> To do
List each line of the data that holds the string "computer".

> Given data

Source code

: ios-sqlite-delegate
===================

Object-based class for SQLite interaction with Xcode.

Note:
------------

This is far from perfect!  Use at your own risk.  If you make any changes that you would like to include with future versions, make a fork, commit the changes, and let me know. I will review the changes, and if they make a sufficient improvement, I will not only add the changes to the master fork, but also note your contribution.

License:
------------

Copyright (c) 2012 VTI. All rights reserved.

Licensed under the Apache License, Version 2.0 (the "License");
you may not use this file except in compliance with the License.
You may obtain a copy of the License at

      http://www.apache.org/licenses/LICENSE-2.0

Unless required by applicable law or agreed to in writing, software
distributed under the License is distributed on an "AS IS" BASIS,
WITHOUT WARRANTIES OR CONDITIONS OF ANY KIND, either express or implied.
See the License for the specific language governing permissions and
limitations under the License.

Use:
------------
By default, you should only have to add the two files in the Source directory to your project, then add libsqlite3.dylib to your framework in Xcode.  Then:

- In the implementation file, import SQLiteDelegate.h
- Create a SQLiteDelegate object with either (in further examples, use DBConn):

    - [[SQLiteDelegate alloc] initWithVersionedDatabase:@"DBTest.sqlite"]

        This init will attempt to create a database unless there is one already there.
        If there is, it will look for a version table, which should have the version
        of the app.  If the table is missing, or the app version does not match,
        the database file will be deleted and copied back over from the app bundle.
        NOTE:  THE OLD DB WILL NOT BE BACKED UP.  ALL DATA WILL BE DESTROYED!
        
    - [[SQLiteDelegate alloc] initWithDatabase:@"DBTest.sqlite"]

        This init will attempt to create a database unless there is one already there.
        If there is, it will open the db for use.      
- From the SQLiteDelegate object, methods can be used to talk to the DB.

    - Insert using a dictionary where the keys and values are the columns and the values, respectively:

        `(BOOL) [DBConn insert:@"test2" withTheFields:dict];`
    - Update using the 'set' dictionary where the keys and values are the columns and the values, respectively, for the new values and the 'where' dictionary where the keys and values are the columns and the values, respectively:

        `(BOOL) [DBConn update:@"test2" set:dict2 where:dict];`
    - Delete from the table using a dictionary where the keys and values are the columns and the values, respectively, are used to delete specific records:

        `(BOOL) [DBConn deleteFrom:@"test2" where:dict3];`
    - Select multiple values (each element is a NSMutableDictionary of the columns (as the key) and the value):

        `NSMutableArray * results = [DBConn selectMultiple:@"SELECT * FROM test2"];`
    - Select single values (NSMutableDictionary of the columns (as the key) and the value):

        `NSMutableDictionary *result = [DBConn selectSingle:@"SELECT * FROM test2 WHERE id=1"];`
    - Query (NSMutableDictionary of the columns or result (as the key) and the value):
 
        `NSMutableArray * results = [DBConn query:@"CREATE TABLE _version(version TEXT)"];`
==
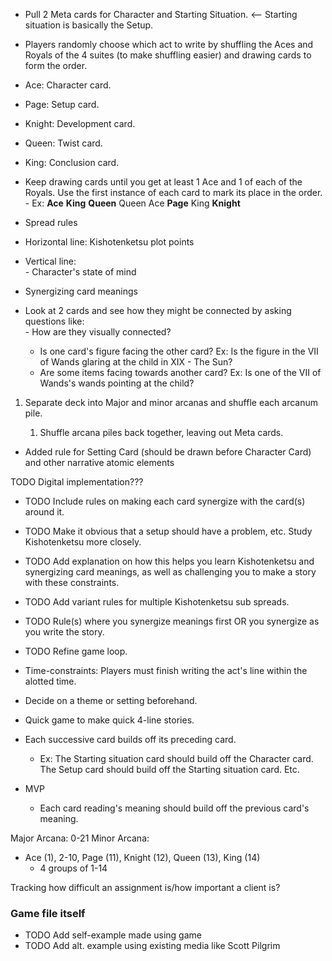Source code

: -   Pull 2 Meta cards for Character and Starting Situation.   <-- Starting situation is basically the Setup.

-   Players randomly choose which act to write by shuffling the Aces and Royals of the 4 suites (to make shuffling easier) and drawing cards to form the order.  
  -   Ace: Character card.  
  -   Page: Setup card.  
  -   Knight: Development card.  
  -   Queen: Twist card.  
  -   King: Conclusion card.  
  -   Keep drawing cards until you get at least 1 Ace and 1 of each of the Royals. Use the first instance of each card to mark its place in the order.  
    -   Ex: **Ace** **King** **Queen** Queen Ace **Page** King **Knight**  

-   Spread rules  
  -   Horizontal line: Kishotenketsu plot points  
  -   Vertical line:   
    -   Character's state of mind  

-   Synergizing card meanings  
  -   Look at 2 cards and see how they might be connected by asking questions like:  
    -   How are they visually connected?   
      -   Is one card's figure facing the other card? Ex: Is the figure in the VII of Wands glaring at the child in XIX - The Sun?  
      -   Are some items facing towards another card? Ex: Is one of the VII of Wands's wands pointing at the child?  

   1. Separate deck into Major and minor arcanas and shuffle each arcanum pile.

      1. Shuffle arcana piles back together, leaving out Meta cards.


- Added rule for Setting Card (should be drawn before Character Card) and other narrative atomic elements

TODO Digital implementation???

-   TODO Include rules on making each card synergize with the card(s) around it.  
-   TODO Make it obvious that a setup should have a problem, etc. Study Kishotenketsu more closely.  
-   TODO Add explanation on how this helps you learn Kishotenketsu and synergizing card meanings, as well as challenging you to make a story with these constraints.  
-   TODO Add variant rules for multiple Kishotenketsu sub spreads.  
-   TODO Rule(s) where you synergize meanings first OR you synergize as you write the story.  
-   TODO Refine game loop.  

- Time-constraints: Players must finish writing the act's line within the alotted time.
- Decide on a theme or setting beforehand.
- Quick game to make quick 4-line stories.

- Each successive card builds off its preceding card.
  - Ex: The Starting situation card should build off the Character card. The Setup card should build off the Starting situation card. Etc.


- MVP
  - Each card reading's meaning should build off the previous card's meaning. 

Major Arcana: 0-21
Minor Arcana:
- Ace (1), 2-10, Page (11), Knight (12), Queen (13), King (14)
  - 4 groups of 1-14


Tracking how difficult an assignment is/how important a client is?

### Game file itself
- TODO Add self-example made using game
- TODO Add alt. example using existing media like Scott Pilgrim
...
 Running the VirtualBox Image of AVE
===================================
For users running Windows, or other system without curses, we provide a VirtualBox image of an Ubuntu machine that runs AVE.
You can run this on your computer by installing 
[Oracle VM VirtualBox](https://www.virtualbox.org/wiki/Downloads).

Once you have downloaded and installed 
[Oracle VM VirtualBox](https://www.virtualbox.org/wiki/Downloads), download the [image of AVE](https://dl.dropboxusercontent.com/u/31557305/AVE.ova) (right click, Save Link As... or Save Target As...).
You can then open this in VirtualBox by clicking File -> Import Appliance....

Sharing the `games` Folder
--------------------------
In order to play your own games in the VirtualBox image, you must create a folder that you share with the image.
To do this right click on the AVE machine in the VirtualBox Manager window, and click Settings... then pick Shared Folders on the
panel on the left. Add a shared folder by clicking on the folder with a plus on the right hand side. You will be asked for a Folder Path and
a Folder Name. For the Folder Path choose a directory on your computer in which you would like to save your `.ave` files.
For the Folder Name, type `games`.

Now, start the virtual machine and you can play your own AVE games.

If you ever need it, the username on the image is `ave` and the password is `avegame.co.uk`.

> Reply to the exercise
You can run this on your computer by installing 
a Folder Name. For the Folder Path choose a directory on your computer in which you would like to save your `.ave` files.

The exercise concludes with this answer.